What you are asked to do -
Whenever a line below includes the string "discoveryfull", show it.

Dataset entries
[Start of Attachment]
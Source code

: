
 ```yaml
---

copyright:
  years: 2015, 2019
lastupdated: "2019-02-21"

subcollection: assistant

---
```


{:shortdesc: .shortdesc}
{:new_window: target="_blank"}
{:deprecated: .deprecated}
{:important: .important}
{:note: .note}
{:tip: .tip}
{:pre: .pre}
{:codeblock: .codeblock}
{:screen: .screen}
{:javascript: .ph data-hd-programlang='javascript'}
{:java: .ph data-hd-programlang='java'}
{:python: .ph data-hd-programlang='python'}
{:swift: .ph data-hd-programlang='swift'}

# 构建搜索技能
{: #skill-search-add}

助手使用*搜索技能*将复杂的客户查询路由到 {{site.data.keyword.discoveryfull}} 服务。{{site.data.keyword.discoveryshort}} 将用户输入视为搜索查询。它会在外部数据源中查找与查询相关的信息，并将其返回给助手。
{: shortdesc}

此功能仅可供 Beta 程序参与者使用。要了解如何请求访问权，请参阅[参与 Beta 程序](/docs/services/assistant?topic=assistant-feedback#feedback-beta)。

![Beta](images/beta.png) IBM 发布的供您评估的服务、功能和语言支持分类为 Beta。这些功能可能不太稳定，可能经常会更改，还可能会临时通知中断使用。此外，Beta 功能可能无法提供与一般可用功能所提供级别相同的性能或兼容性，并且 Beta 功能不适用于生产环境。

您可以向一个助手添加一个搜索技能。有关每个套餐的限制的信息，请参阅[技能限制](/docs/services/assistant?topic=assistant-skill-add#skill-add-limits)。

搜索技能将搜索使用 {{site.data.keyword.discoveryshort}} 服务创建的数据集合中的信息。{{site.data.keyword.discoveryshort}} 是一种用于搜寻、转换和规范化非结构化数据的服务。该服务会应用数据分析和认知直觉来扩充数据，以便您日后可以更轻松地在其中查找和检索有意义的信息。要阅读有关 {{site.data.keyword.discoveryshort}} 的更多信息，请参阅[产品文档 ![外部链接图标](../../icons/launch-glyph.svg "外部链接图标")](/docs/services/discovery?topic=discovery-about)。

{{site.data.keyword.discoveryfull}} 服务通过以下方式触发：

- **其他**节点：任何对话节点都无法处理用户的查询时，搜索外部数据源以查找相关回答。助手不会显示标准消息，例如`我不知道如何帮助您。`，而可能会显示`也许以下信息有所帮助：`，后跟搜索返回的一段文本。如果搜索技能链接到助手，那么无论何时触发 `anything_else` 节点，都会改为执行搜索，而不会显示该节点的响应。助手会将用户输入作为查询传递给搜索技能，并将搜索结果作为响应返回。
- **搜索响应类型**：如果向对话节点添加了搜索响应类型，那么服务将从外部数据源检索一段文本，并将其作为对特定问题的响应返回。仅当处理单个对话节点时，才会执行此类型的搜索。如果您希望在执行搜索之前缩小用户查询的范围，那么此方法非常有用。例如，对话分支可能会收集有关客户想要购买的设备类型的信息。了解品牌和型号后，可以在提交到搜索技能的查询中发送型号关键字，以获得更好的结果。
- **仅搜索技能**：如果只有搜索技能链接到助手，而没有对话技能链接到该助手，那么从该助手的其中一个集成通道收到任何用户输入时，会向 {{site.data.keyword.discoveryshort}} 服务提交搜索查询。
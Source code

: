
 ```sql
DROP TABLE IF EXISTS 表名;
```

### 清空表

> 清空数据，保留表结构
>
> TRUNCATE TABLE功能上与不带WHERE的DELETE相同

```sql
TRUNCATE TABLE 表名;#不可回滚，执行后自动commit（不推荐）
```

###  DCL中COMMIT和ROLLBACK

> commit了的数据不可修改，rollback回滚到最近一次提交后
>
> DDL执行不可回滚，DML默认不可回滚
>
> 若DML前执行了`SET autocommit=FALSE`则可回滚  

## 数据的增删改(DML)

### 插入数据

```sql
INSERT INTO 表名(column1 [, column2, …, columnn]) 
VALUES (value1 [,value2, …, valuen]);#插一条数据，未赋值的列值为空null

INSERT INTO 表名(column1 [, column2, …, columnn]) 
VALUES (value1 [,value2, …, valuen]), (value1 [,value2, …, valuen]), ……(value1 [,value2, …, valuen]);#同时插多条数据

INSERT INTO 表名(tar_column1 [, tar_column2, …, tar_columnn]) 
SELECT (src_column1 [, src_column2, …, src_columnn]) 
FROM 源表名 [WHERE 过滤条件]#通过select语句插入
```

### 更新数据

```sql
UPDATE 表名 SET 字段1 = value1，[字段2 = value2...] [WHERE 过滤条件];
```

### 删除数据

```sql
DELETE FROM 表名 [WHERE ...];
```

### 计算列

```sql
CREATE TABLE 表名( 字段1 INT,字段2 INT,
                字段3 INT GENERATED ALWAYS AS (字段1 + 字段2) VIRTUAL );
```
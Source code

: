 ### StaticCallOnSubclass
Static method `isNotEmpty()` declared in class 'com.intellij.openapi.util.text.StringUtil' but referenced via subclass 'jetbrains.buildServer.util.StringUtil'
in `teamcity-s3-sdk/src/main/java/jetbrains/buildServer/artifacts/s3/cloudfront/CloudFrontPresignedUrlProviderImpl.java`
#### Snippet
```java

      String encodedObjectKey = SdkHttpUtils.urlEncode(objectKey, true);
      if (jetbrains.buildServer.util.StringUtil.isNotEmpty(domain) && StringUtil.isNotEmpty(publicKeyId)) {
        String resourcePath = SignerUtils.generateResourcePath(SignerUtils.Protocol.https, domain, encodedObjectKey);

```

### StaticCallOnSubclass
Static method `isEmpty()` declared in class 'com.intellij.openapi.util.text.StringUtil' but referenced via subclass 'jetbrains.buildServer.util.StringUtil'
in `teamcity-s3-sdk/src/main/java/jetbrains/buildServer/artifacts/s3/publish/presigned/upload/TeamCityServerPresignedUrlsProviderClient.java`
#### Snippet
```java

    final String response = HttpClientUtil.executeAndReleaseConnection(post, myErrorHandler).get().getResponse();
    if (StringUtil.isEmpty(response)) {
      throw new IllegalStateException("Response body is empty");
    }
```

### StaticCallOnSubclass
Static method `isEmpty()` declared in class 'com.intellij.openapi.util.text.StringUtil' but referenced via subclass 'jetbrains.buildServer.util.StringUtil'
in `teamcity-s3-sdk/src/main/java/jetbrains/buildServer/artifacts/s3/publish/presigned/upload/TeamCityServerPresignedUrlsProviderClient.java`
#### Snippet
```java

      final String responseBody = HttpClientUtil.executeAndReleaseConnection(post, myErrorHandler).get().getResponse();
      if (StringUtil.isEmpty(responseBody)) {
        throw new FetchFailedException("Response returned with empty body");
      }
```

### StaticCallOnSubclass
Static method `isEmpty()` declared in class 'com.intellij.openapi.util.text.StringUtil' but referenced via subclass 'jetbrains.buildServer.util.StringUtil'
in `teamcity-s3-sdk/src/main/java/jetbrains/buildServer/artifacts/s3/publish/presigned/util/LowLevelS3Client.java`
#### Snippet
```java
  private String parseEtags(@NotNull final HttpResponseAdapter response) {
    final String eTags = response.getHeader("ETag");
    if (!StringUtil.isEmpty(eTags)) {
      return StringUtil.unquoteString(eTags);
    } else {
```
[End of Attachment]
Your solution -
助手使用*搜索技能*将复杂的客户查询路由到 {{site.data.keyword.discoveryfull}} 服务。{{site.data.keyword.discoveryshort}} 将用户输入视为搜索查询。它会在外部数据源中查找与查询相关的信息，并将其返回给助手。
{{site.data.keyword.discoveryfull}} 服务通过以下方式触发：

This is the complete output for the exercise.